◆ **Instructions for the task**
Below are entries; repeat exactly, and nothing else, the lines from the one holding "result page of web app" through the one holding "## TWG Documents", inclusive. Leave the pictures out.
━━ Information ━━
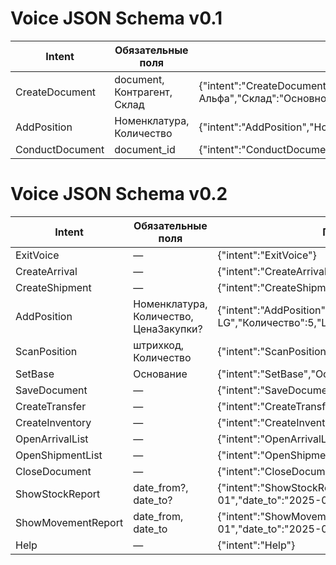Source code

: # Voice JSON Schema v0.1

| Intent        | Обязательные поля            | Пример JSON                                                                 |
|---------------|------------------------------|-----------------------------------------------------------------------------|
| CreateDocument| document, Контрагент, Склад  | {"intent":"CreateDocument","document":"Приход","Контрагент":"ООО Альфа","Склад":"Основной"} |
| AddPosition   | Номенклатура, Количество     | {"intent":"AddPosition","Номенклатура":"Монитор","Количество":5}            |
| ConductDocument| document_id                  | {"intent":"ConductDocument","document_id":"12345"}                          |
# Voice JSON Schema v0.2

| Intent           | Обязательные поля                          | Пример JSON                                                                                          |
|------------------|--------------------------------------------|------------------------------------------------------------------------------------------------------|
| ExitVoice        | —                                          | {"intent":"ExitVoice"}                                                                               |
| CreateArrival    | —                                          | {"intent":"CreateArrival"}                                                                           |
| CreateShipment   | —                                          | {"intent":"CreateShipment"}                                                                          |
| AddPosition      | Номенклатура, Количество, ЦенаЗакупки?     | {"intent":"AddPosition","Номенклатура":"Телевизор LG","Количество":5,"ЦенаЗакупки":30000}             |
| ScanPosition     | штрихкод, Количество                       | {"intent":"ScanPosition","штрихкод":"B2","Количество":5}                                             |
| SetBase          | Основание                                  | {"intent":"SetBase","Основание":"Договор 123"}                                                       |
| SaveDocument     | —                                          | {"intent":"SaveDocument"}                                                                            |
| CreateTransfer   | —                                          | {"intent":"CreateTransfer"}                                                                          |
| CreateInventory  | —                                          | {"intent":"CreateInventory"}                                                                         |
| OpenArrivalList  | —                                          | {"intent":"OpenArrivalList"}                                                                         |
| OpenShipmentList | —                                          | {"intent":"OpenShipmentList"}                                                                        |
| CloseDocument    | —                                          | {"intent":"CloseDocument"}                                                                           |
| ShowStockReport  | date_from?, date_to?                       | {"intent":"ShowStockReport","date_from":"2025-05-01","date_to":"2025-05-10"}                           |
| ShowMovementReport | date_from, date_to                       | {"intent":"ShowMovementReport","date_from":"2025-05-01","date_to":"2025-05-10"}                       |
| Help             | —                                          | {"intent":"Help"}                                                                                   |
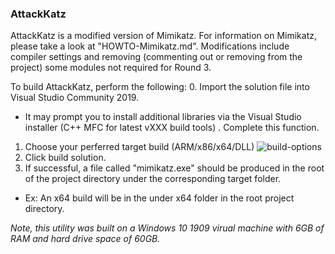 ### AttackKatz

AttackKatz is a modified version of Mimikatz. For information on Mimikatz, please take a look at "HOWTO-Mimikatz.md".
Modifications include compiler settings and removing (commenting out or removing from the project) some modules not required for Round 3.

To build AttackKatz, perform the following:
0. Import the solution file into Visual Studio Community 2019.
* It may prompt you to install additional libraries via the Visual Studio installer (C++ MFC for latest vXXX build tools) . Complete this function.
1. Choose your perferred target build (ARM/x86/x64/DLL)
![build-options](build-options.png)
2. Click build solution.
3. If successful, a file called "mimikatz.exe" should be produced in the root of the project directory under the corresponding target folder.
  * Ex: An x64 build will be in the under x64 folder in the root project directory.


*Note, this utility was built on a Windows 10 1909 virual machine with 6GB of RAM and hard drive space of 60GB.*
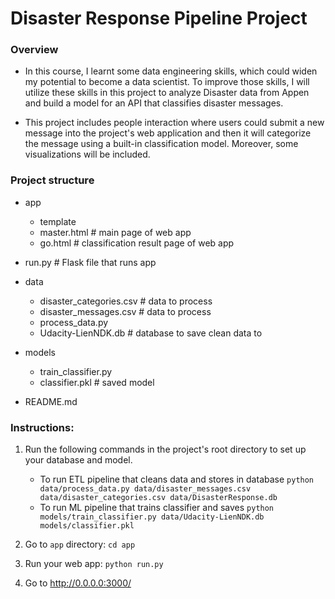 # Disaster Response Pipeline Project

### Overview

- In this course, I learnt some data engineering skills, which could widen my potential to become a data scientist. To improve those skills, I will utilize these skills in this project to analyze Disaster data from Appen and build a model for an API that classifies disaster messages.

- This project includes people interaction where users could submit a new message into the project's web application and then it will categorize the message using a built-in classification model. Moreover, some visualizations will be included.

### Project structure
- app
	- template
    - master.html  # main page of web app
    - go.html  # classification result page of web app
- run.py  # Flask file that runs app

- data
	- disaster_categories.csv  # data to process 
	- disaster_messages.csv  # data to process
	- process_data.py
	- Udacity-LienNDK.db   # database to save clean data to

- models
	- train_classifier.py
    - classifier.pkl  # saved model 
- README.md

### Instructions:
1. Run the following commands in the project's root directory to set up your database and model.

    - To run ETL pipeline that cleans data and stores in database
        `python data/process_data.py data/disaster_messages.csv data/disaster_categories.csv data/DisasterResponse.db`
    - To run ML pipeline that trains classifier and saves
        `python models/train_classifier.py data/Udacity-LienNDK.db models/classifier.pkl`

2. Go to `app` directory: `cd app`

3. Run your web app: `python run.py`

4. Go to http://0.0.0.0:3000/
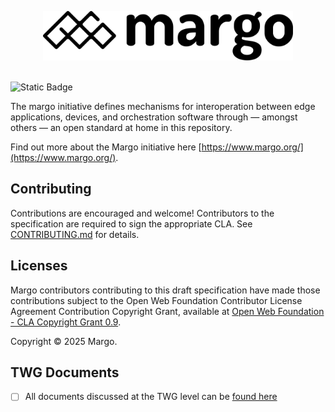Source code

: <p align="center" width="100%"><a href="https://margo.org/"><img src="assets/margo-logo.svg" width="400" alt="margo logo"/></a><br/><br/></p>

![Static Badge](https://img.shields.io/badge/Deliverable_Development_Status-Pre_Draft-blue)

The margo initiative defines mechanisms for interoperation between edge applications, devices, and orchestration software through ― amongst others ― an open standard at home in this repository.

Find out more about the Margo initiative here [https://www.margo.org/](https://www.margo.org/).

## Contributing

Contributions are encouraged and welcome! Contributors to the specification are required to sign the appropriate CLA. See [CONTRIBUTING.md](CONTRIBUTING.md) for details.

## Licenses

Margo contributors contributing to this draft specification have made those contributions subject to the Open Web Foundation Contributor License Agreement Contribution Copyright Grant, available at [Open Web Foundation - CLA Copyright Grant 0.9](https://www.openwebfoundation.org/the-agreements/the-owf-0-9-agreements-necessary-claims/cla-copyright-grant-0-9).

Copyright ©️ 2025 Margo.



## TWG Documents
- [ ] All documents discussed at the TWG level can be [found here](https://drive.google.com/drive/folders/1et9nZXHUgJ_4IehcyWQdxo3XRpIKcWBS?usp=sharing)
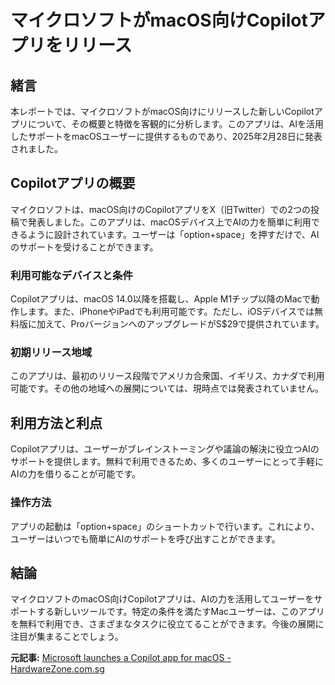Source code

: # マイクロソフトがmacOS向けCopilotアプリをリリース

## 緒言

本レポートでは、マイクロソフトがmacOS向けにリリースした新しいCopilotアプリについて、その概要と特徴を客観的に分析します。このアプリは、AIを活用したサポートをmacOSユーザーに提供するものであり、2025年2月28日に発表されました。

## Copilotアプリの概要

マイクロソフトは、macOS向けのCopilotアプリをX（旧Twitter）での2つの投稿で発表しました。このアプリは、macOSデバイス上でAIの力を簡単に利用できるように設計されています。ユーザーは「option+space」を押すだけで、AIのサポートを受けることができます。

### 利用可能なデバイスと条件

Copilotアプリは、macOS 14.0以降を搭載し、Apple M1チップ以降のMacで動作します。また、iPhoneやiPadでも利用可能です。ただし、iOSデバイスでは無料版に加えて、ProバージョンへのアップグレードがS$29で提供されています。

### 初期リリース地域

このアプリは、最初のリリース段階でアメリカ合衆国、イギリス、カナダで利用可能です。その他の地域への展開については、現時点では発表されていません。

## 利用方法と利点

Copilotアプリは、ユーザーがブレインストーミングや議論の解決に役立つAIのサポートを提供します。無料で利用できるため、多くのユーザーにとって手軽にAIの力を借りることが可能です。

### 操作方法

アプリの起動は「option+space」のショートカットで行います。これにより、ユーザーはいつでも簡単にAIのサポートを呼び出すことができます。

## 結論

マイクロソフトのmacOS向けCopilotアプリは、AIの力を活用してユーザーをサポートする新しいツールです。特定の条件を満たすMacユーザーは、このアプリを無料で利用でき、さまざまなタスクに役立てることができます。今後の展開に注目が集まることでしょう。

**元記事:** [Microsoft launches a Copilot app for macOS - HardwareZone.com.sg](https://www.hardwarezone.com.sg/tech-news-microsoft-copilot-app-macos-price)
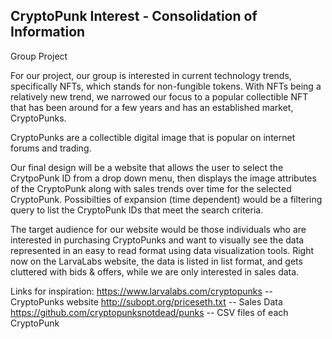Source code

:## CryptoPunk Interest - Consolidation of Information
Group Project


For our project, our group is interested in current technology trends, specifically NFTs, which stands for non-fungible tokens. With NFTs being a relatively new trend, we narrowed our focus to a popular collectible NFT that has been around for a few years and has an established market, CryptoPunks.

CryptoPunks are a collectible digital image that is popular on internet forums and trading.

Our final design will be a website that allows the user to select the CrytpoPunk ID from a drop down menu, then displays the image attributes of the CryptoPunk along with sales trends over time for the selected CryptoPunk. Possibilties of expansion (time dependent) would be a filtering query to list the CryptoPunk IDs that meet the search criteria.

The target audience for our website would be those individuals who are interested in purchasing CryptoPunks and want to visually see the data represented in an easy to read format using data visualization tools. Right now on the LarvaLabs website, the data is listed in list format, and gets cluttered with bids & offers, while we are only interested in sales data.

Links for inspiration:  https://www.larvalabs.com/cryptopunks -- CryptoPunks website
                        http://subopt.org/priceseth.txt -- Sales Data
                        https://github.com/cryptopunksnotdead/punks -- CSV files of each CryptoPunk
━━━
◆ **Your response**
    - go.html  # classification result page of web app
- run.py  # Flask file that runs app

- data
	- disaster_categories.csv  # data to process 
	- disaster_messages.csv  # data to process
	- process_data.py
	- Udacity-LienNDK.db   # database to save clean data to

- models
	- train_classifier.py
    - classifier.pkl  # saved model 
- README.md

### Instructions:
1. Run the following commands in the project's root directory to set up your database and model.

    - To run ETL pipeline that cleans data and stores in database
        `python data/process_data.py data/disaster_messages.csv data/disaster_categories.csv data/DisasterResponse.db`
    - To run ML pipeline that trains classifier and saves
        `python models/train_classifier.py data/Udacity-LienNDK.db models/classifier.pkl`

2. Go to `app` directory: `cd app`

3. Run your web app: `python run.py`

4. Go to http://0.0.0.0:3000/
Source code

: <p align="center" width="100%"><a href="https://margo.org/"><img src="assets/margo-logo.svg" width="400" alt="margo logo"/></a><br/><br/></p>

![Static Badge](https://img.shields.io/badge/Deliverable_Development_Status-Pre_Draft-blue)

The margo initiative defines mechanisms for interoperation between edge applications, devices, and orchestration software through ― amongst others ― an open standard at home in this repository.

Find out more about the Margo initiative here [https://www.margo.org/](https://www.margo.org/).

## Contributing

Contributions are encouraged and welcome! Contributors to the specification are required to sign the appropriate CLA. See [CONTRIBUTING.md](CONTRIBUTING.md) for details.

## Licenses

Margo contributors contributing to this draft specification have made those contributions subject to the Open Web Foundation Contributor License Agreement Contribution Copyright Grant, available at [Open Web Foundation - CLA Copyright Grant 0.9](https://www.openwebfoundation.org/the-agreements/the-owf-0-9-agreements-necessary-claims/cla-copyright-grant-0-9).

Copyright ©️ 2025 Margo.



## TWG Documents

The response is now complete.